Uno studio internazionale pubblicato sulla rivista scientifica Plos One fa “rivalutare” la figura dell’uomo di Neanderthal. Tra gli autori della ricerca c’è anche l’archeologo dell’Università di Trento Diego Angelucci.

Lo studio mette insieme gli indizi e i ritrovamenti raccolti nell’arco di oltre 20 anni di scavi archeologici condotti in una grotta del Portogallo centrale, e conferma una teoria maturata negli ultimi anni tra gli archeologi, che mette in dubbio la necessità di continuare a considerare Neanderthal e Homo sapiens come due specie diverse e non, invece, due forme della stessa specie.

Il fatto che i Neanderthal fossero in grado di strutturare un fuoco e di usarlo, tra le altre cose, per cucinare rivela infatti quanto fossero intelligenti. “È una conferma di quanto abbiamo già osservato e teorizzato in studi precedenti”, spiega l’archeologo Angelucci. “Padroneggiavano il pensiero simbolico, producevano oggetti artistici, sapevano prendersi cura del proprio corpo usando ornamenti e avevano una dieta estremamente variata. A queste informazioni si aggiunge ora il fatto che, dall’analisi dei ritrovamenti, riusciamo ad affermare con certezza che consumavamo abitualmente cibi cotti. Una abilità che conferma un livello di competenza analogo a quello dei sapiens vissuti millenni più tardi”.

©MuseoNeanderthal

Ma come si è scoperto che i Neanderthal sapevano gestire il fuoco? “L’archeologia moderna concorda sul fatto che lo conoscevano. Ma un conto è prendere il fuoco dalla natura in seguito a un incendio sviluppato naturalmente, ad esempio da un fulmine, un altro è ricrearlo, alimentarlo con il legname e usarlo per l’alimentazione, il calore o la difesa. In questo studio dimostriamo che senza alcun dubbio lo sapevano fare e che il fuoco era già un elemento centrale nella vita quotidiana”.

Gli scavi non sono ancora riusciti a spiegare come i Neanderthal accendessero il fuoco. “Forse – suggerisce Angelucci – come si faceva nel Neolitico battendo una selce su una roccia e producendo scintille che producevano l’innesco in altri oggetti, ad esempio un nido secco. Una tecnica preistorica che si è scoperta studiando Őtzi, l’uomo del Similaun. Ma al momento non abbiamo trovato evidenze”.

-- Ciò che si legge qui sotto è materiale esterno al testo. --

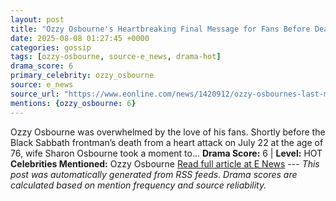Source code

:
 ```yaml
---
layout: post
title: "Ozzy Osbourne's Heartbreaking Final Message for Fans Before Death"
date: 2025-08-08 01:27:45 +0000
categories: gossip
tags: [ozzy-osbourne, source-e_news, drama-hot]
drama_score: 6
primary_celebrity: ozzy_osbourne
source: e_news
source_url: "https://www.eonline.com/news/1420912/ozzy-osbournes-last-message-to-fans-before-death?cmpid=rss-syndicate-genericrss-us-top_stories"
mentions: {ozzy_osbourne: 6}
---
```


Ozzy Osbourne was overwhelmed by the love of his fans. Shortly before the Black Sabbath frontman’s death from a heart attack on July 22 at the age of 76, wife Sharon Osbourne took a moment to... **Drama Score:** 6 | **Level:** HOT **Celebrities Mentioned:** Ozzy Osbourne [Read full article at E News](https://www.eonline.com/news/1420912/ozzy-osbournes-last-message-to-fans-before-death?cmpid=rss-syndicate-genericrss-us-top_stories) --- *This post was automatically generated from RSS feeds. Drama scores are calculated based on mention frequency and source reliability.*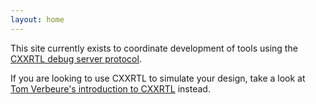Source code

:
 ```yaml
---
layout: home
---
```


This site currently exists to coordinate development of tools using the [CXXRTL debug server protocol](/protocol.markdown).

If you are looking to use CXXRTL to simulate your design, take a look at [Tom Verbeure's introduction to CXXRTL](https://tomverbeure.github.io/2020/08/08/CXXRTL-the-New-Yosys-Simulation-Backend.html) instead.
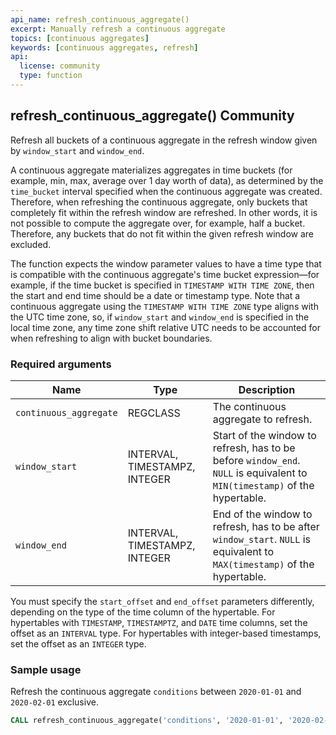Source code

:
 ```yaml
---
api_name: refresh_continuous_aggregate()
excerpt: Manually refresh a continuous aggregate
topics: [continuous aggregates]
keywords: [continuous aggregates, refresh]
api:
  license: community
  type: function
---
```


## refresh_continuous_aggregate() <tag type="community">Community</tag>

Refresh all buckets of a continuous aggregate in the refresh window given by
`window_start` and `window_end`.

A continuous aggregate materializes aggregates in time buckets (for example,
min, max, average over 1 day worth of data), as determined by the `time_bucket`
interval specified when the continuous aggregate was created. Therefore, when
refreshing the continuous aggregate, only buckets that completely fit within the
refresh window are refreshed. In other words, it is not possible to compute the
aggregate over, for example, half a bucket. Therefore, any buckets that do not
fit within the given refresh window are excluded.

The function expects the window parameter values to have a time type that is
compatible with the continuous aggregate's time bucket expression&mdash;for
example, if the time bucket is specified in `TIMESTAMP WITH TIME ZONE`, then the
start and end time should be a date or timestamp type. Note that a continuous
aggregate using the `TIMESTAMP WITH TIME ZONE` type aligns with the UTC time
zone, so, if `window_start` and `window_end` is specified in the local time
zone, any time zone shift relative UTC needs to be accounted for when refreshing
to align with bucket boundaries.

### Required arguments

|Name|Type|Description|
|-|-|-|
|`continuous_aggregate`|REGCLASS|The continuous aggregate to refresh.|
|`window_start`|INTERVAL, TIMESTAMPZ, INTEGER|Start of the window to refresh, has to be before `window_end`. `NULL` is equivalent to `MIN(timestamp)` of the hypertable.|
|`window_end`|INTERVAL, TIMESTAMPZ, INTEGER|End of the window to refresh, has to be after `window_start`. `NULL` is equivalent to `MAX(timestamp)` of the hypertable.|

You must specify the `start_offset` and `end_offset` parameters differently,
depending on the type of the time column of the hypertable. For hypertables with
`TIMESTAMP`, `TIMESTAMPTZ`, and `DATE` time columns, set the offset as an
`INTERVAL` type. For hypertables with integer-based timestamps, set the offset
as an `INTEGER` type.

### Sample usage

Refresh the continuous aggregate `conditions` between `2020-01-01` and
`2020-02-01` exclusive.

```sql
CALL refresh_continuous_aggregate('conditions', '2020-01-01', '2020-02-01');
```

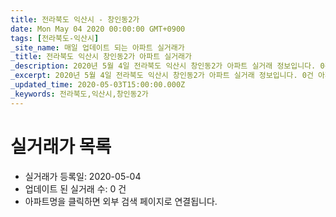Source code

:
 ```yaml
---
title: 전라북도 익산시 - 창인동2가
date: Mon May 04 2020 00:00:00 GMT+0900
tags: [전라북도-익산시]
_site_name: 매일 업데이트 되는 아파트 실거래가
_title: 전라북도 익산시 창인동2가 아파트 실거래가
_description: 2020년 5월 4일 전라북도 익산시 창인동2가 아파트 실거래 정보입니다. 0건 아파트 정보가 있습니다.
_excerpt: 2020년 5월 4일 전라북도 익산시 창인동2가 아파트 실거래 정보입니다. 0건 아파트 정보가 있습니다.
_updated_time: 2020-05-03T15:00:00.000Z
_keywords: 전라북도,익산시,창인동2가
---
```






# 실거래가 목록
- 실거래가 등록일: 2020-05-04
- 업데이트 된 실거래 수: 0 건
- 아파트명을 클릭하면 외부 검색 페이지로 연결됩니다.




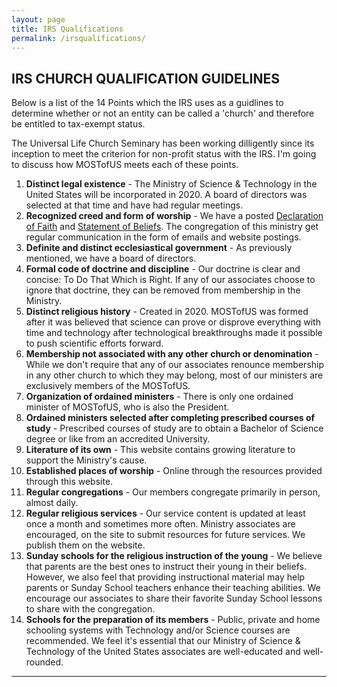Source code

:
 ```yaml
---
layout: page
title: IRS Qualifications
permalink: /irsqualifications/
---
```


## IRS CHURCH QUALIFICATION GUIDELINES

Below is a list of the 14 Points which the IRS uses as a guidlines to determine whether or not an entity can be called a 'church' and therefore be entitled to tax-exempt status.

The Universal Life Church Seminary has been working dilligently since its inception to meet the criterion for non-profit status with the IRS. I'm going to discuss how MOSTofUS meets each of these points.

1. **Distinct legal existence** - The Ministry of Science & Technology in the United States will be incorporated in 2020. A board of directors was selected at that time and have had regular meetings.
2. **Recognized creed and form of worship** - We have a posted [Declaration of Faith](/declarationoffaith/) and [Statement of Beliefs](/home/). The congregation of this ministry get regular communication in the form of emails and website postings.
3. **Definite and distinct ecclesiastical government** - As previously mentioned, we have a board of directors.
4. **Formal code of doctrine and discipline** - Our doctrine is clear and concise: To Do That Which is Right. If any of our associates choose to ignore that doctrine, they can be removed from membership in the Ministry.
5. **Distinct religious history** - Created in 2020.  MOSTofUS was formed after it was believed that science can prove or disprove everything with time and technology after technological breakthroughs made it possible to push scientific efforts forward.
6. **Membership not associated with any other church or denomination** - While we don't require that any of our associates renounce membership in any other church to which they may belong, most of our ministers are exclusively members of the MOSTofUS.
7. **Organization of ordained ministers** - There is only one ordained minister of MOSTofUS, who is also the President.
8. **Ordained ministers selected after completing prescribed courses of study** - Prescribed courses of study are to obtain a Bachelor of Science degree or like from an accredited University. 
9. **Literature of its own** - This website contains growing literature to support the Ministry's cause.
10. **Established places of worship** - Online through the resources provided through this website.
11. **Regular congregations** - Our members congregate primarily in person, almost daily.
12. **Regular religious services** -  Our service content is updated at least once a month and sometimes more often. Ministry associates are encouraged, on the site to submit resources for future services. We publish them on the website.
13. **Sunday schools for the religious instruction of the young** - We believe that parents are the best ones to instruct their young in their beliefs. However, we also feel that providing instructional material may help parents or Sunday School teachers enhance their teaching abilities. We encourage our associates to share their favorite Sunday School lessons to share with the congregation.
14. **Schools for the preparation of its members** - Public, private and home schooling systems with Technology and/or Science courses are recommended.  We feel it's essential that our Ministry of Science & Technology of the United States associates are well-educated and well-rounded.

----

Il gruppo di ricerca dell’Università di Trento (Dipartimento di lettere e filosofia) si è occupato della stratigrafia del terreno e degli studi al microscopio. “Abbiamo seguito le tecniche dell’attuale archeologia interdisciplinare: studi preliminari sul luogo, scavo minuzioso posizionando tutti i reperti e setacciando sistematicamente tutto il terreno, metodica precisa di raccolta dei dati sul terreno, raccolta di campioni per la successiva analisi al microscopio o in laboratorio: questo tipo di archeologia viene portata avanti con le metodologie più avanzate. Richiedono tempo e risorse e sono quelle che insistiamo a insegnare ai nostri studenti”, conclude Angelucci.